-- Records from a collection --
──────

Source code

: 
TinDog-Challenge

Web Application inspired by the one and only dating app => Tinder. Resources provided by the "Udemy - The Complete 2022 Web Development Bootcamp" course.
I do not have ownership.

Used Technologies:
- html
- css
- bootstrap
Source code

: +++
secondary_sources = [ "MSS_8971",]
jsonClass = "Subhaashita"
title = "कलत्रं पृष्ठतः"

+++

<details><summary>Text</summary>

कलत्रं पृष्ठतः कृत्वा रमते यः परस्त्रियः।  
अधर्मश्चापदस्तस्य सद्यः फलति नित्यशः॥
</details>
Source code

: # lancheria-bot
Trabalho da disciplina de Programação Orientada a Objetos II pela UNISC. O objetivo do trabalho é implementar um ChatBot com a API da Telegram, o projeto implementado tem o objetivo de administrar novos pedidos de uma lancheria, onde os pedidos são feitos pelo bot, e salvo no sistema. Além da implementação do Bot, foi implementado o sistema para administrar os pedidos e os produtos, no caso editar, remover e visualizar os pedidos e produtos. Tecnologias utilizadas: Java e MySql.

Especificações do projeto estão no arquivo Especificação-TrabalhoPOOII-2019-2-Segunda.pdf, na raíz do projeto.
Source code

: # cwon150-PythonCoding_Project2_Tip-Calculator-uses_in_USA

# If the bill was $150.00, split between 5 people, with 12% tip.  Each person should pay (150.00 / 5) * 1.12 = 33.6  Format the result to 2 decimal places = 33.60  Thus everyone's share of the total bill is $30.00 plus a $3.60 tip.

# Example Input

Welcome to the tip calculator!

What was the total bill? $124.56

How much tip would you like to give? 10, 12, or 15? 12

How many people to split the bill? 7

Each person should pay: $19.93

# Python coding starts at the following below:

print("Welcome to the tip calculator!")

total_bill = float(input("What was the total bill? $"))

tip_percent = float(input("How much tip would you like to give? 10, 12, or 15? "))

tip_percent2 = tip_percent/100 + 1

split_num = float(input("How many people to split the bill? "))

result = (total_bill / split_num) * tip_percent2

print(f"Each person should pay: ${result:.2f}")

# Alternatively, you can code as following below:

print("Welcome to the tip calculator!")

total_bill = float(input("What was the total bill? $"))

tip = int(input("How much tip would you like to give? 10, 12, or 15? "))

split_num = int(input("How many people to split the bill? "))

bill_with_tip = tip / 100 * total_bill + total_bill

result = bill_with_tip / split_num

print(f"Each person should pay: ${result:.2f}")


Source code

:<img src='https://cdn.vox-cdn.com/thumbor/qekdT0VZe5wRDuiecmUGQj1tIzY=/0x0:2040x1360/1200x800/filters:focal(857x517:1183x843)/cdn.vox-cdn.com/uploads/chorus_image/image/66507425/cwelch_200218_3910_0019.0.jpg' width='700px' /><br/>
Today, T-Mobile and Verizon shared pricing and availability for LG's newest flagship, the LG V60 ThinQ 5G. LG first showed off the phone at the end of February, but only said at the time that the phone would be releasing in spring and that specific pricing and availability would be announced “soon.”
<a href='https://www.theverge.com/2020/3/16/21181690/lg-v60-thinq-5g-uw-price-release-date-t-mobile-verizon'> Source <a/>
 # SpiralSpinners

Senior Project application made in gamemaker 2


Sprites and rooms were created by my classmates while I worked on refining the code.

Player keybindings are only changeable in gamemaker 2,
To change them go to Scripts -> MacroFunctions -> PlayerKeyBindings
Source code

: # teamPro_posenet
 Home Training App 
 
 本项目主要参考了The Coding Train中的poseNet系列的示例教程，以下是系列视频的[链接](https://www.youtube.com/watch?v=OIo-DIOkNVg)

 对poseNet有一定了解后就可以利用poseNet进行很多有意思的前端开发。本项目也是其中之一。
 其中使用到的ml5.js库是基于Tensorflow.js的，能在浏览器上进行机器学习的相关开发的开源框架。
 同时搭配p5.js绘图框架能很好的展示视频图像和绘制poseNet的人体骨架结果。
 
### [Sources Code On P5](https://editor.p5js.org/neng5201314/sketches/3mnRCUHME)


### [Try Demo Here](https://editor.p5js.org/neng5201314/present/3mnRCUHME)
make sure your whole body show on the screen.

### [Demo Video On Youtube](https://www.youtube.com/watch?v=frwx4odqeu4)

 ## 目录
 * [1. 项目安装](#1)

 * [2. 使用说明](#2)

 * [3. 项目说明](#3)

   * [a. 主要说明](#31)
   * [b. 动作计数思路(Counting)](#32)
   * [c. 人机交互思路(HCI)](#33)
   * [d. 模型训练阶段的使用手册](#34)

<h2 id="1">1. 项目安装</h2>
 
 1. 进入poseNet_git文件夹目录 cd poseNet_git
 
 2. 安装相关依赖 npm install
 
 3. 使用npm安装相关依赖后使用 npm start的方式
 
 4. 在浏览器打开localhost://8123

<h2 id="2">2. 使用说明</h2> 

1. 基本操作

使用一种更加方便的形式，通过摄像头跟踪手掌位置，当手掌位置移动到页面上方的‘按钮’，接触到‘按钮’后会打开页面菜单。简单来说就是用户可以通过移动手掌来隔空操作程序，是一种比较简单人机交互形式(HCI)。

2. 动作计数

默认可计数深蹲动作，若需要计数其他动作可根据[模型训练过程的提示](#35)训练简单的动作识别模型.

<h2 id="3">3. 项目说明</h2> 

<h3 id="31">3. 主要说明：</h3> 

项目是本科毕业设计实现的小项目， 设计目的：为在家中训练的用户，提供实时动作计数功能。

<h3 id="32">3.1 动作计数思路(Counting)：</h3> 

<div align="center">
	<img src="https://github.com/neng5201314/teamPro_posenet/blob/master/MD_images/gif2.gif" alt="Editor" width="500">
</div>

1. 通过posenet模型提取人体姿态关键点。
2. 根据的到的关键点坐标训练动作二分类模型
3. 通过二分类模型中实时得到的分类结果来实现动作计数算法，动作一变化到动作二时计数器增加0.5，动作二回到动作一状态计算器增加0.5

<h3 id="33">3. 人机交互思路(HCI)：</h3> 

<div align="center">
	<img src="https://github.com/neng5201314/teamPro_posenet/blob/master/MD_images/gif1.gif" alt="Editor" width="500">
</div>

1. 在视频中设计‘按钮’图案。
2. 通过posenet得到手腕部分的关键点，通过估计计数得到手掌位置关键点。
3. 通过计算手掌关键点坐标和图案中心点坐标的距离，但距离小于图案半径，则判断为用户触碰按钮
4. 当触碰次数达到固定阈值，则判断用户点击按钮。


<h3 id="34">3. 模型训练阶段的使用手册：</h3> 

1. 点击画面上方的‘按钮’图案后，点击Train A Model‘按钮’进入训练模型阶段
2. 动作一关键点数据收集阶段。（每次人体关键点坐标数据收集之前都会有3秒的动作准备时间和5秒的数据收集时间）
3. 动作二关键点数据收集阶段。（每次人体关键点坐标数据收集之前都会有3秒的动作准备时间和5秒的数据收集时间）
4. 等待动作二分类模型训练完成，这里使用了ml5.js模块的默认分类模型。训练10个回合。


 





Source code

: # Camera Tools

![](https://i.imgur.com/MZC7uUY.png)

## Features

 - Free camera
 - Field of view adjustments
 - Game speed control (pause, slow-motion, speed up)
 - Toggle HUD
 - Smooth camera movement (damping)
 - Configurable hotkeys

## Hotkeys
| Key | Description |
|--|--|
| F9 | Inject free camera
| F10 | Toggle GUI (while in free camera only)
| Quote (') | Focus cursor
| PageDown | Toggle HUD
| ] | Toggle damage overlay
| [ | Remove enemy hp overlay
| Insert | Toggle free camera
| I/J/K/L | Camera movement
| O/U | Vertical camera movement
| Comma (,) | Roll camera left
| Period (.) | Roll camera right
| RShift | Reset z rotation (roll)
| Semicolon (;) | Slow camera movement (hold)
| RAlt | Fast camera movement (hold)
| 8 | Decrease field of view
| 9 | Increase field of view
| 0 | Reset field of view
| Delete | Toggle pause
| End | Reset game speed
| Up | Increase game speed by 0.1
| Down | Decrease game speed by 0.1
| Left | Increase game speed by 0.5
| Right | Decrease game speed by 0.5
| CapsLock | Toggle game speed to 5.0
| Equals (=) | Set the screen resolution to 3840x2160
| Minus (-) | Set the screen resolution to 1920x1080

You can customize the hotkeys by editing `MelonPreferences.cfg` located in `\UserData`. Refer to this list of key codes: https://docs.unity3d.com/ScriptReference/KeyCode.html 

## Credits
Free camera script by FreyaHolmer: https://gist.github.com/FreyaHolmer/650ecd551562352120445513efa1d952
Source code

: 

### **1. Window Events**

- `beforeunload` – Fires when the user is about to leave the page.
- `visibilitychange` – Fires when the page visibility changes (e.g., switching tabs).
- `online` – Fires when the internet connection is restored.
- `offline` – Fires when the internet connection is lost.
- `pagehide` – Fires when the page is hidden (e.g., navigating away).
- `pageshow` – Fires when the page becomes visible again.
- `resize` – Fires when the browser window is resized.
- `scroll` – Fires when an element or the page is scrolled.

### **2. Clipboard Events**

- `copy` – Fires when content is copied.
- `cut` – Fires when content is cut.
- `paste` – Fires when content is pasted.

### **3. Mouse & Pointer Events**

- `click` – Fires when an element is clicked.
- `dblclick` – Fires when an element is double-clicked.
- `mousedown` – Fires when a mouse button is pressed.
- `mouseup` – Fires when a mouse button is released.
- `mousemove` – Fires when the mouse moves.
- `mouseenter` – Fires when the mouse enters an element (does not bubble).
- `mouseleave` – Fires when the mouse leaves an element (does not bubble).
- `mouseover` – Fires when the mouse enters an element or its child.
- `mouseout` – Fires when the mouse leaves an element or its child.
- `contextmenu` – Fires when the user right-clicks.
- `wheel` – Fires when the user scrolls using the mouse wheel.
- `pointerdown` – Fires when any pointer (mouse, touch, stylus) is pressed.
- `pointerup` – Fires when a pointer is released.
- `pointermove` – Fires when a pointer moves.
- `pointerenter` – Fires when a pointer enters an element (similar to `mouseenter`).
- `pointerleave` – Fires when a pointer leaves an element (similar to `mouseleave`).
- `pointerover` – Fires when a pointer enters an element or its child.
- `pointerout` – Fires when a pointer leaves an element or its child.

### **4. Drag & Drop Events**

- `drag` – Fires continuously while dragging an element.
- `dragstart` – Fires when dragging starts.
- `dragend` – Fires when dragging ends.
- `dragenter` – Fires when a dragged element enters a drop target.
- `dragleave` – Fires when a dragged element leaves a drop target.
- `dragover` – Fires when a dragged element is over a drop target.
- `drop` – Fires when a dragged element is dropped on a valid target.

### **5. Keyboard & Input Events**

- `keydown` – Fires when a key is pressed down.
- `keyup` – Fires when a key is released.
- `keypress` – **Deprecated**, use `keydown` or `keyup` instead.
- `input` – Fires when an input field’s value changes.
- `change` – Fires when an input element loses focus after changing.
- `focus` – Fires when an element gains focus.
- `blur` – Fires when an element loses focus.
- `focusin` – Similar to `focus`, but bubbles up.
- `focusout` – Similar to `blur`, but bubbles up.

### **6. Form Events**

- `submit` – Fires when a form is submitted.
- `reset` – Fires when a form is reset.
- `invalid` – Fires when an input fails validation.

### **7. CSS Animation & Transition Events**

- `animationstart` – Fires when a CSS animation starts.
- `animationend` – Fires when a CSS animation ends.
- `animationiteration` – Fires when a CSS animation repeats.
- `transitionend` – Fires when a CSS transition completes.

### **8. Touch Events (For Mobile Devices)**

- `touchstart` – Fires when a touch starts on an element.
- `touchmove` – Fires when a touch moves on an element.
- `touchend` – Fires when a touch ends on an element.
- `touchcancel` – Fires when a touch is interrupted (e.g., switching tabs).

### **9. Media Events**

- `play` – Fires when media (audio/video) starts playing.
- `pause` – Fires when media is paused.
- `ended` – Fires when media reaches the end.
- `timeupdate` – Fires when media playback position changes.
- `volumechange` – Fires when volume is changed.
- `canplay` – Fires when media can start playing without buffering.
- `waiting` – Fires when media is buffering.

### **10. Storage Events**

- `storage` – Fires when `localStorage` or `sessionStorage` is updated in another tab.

──────

Only the lines from the one containing "media is buffering." through the end of the records above belong in the answer, each exactly as written.

-- Task result --
- `waiting` – Fires when media is buffering.

### **10. Storage Events**

- `storage` – Fires when `localStorage` or `sessionStorage` is updated in another tab.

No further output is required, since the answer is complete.